Assignment: Set the whole listing down again without deviation.

*** Data ***

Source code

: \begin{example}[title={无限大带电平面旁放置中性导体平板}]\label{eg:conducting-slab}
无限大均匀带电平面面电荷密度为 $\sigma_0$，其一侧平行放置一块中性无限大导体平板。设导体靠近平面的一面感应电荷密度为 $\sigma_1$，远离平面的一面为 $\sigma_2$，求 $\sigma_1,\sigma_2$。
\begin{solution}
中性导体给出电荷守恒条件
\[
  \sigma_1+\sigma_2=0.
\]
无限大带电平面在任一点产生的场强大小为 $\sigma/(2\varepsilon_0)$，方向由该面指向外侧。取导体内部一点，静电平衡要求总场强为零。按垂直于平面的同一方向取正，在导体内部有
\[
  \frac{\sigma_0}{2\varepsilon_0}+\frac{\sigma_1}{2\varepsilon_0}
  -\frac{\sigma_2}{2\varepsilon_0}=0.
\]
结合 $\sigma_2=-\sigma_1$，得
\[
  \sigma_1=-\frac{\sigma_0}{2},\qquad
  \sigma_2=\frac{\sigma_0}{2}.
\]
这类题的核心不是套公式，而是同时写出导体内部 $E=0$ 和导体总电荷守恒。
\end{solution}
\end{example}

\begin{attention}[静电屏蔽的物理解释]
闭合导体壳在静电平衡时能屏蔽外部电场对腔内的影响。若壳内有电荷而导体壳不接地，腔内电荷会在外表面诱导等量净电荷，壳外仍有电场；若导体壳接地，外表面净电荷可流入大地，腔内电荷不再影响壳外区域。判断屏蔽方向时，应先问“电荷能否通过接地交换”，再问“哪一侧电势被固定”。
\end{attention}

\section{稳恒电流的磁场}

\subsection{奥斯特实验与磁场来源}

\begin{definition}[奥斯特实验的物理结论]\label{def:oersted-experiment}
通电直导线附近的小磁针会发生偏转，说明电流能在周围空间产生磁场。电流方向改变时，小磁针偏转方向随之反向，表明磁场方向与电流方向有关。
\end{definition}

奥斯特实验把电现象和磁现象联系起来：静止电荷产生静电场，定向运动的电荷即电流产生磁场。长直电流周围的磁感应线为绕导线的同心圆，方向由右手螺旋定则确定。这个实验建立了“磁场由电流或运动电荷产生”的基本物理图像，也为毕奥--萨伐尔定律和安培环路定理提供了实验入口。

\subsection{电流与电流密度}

*** End of Data ***

Written response:
Source code

: \begin{example}[title={无限大带电平面旁放置中性导体平板}]\label{eg:conducting-slab}
无限大均匀带电平面面电荷密度为 $\sigma_0$，其一侧平行放置一块中性无限大导体平板。设导体靠近平面的一面感应电荷密度为 $\sigma_1$，远离平面的一面为 $\sigma_2$，求 $\sigma_1,\sigma_2$。
\begin{solution}
中性导体给出电荷守恒条件
\[
  \sigma_1+\sigma_2=0.
\]
无限大带电平面在任一点产生的场强大小为 $\sigma/(2\varepsilon_0)$，方向由该面指向外侧。取导体内部一点，静电平衡要求总场强为零。按垂直于平面的同一方向取正，在导体内部有
\[
  \frac{\sigma_0}{2\varepsilon_0}+\frac{\sigma_1}{2\varepsilon_0}
  -\frac{\sigma_2}{2\varepsilon_0}=0.
\]
结合 $\sigma_2=-\sigma_1$，得
\[
  \sigma_1=-\frac{\sigma_0}{2},\qquad
  \sigma_2=\frac{\sigma_0}{2}.
\]
这类题的核心不是套公式，而是同时写出导体内部 $E=0$ 和导体总电荷守恒。
\end{solution}
\end{example}

\begin{attention}[静电屏蔽的物理解释]
闭合导体壳在静电平衡时能屏蔽外部电场对腔内的影响。若壳内有电荷而导体壳不接地，腔内电荷会在外表面诱导等量净电荷，壳外仍有电场；若导体壳接地，外表面净电荷可流入大地，腔内电荷不再影响壳外区域。判断屏蔽方向时，应先问“电荷能否通过接地交换”，再问“哪一侧电势被固定”。
\end{attention}

\section{稳恒电流的磁场}

\subsection{奥斯特实验与磁场来源}

\begin{definition}[奥斯特实验的物理结论]\label{def:oersted-experiment}
通电直导线附近的小磁针会发生偏转，说明电流能在周围空间产生磁场。电流方向改变时，小磁针偏转方向随之反向，表明磁场方向与电流方向有关。
\end{definition}

奥斯特实验把电现象和磁现象联系起来：静止电荷产生静电场，定向运动的电荷即电流产生磁场。长直电流周围的磁感应线为绕导线的同心圆，方向由右手螺旋定则确定。这个实验建立了“磁场由电流或运动电荷产生”的基本物理图像，也为毕奥--萨伐尔定律和安培环路定理提供了实验入口。

\subsection{电流与电流密度}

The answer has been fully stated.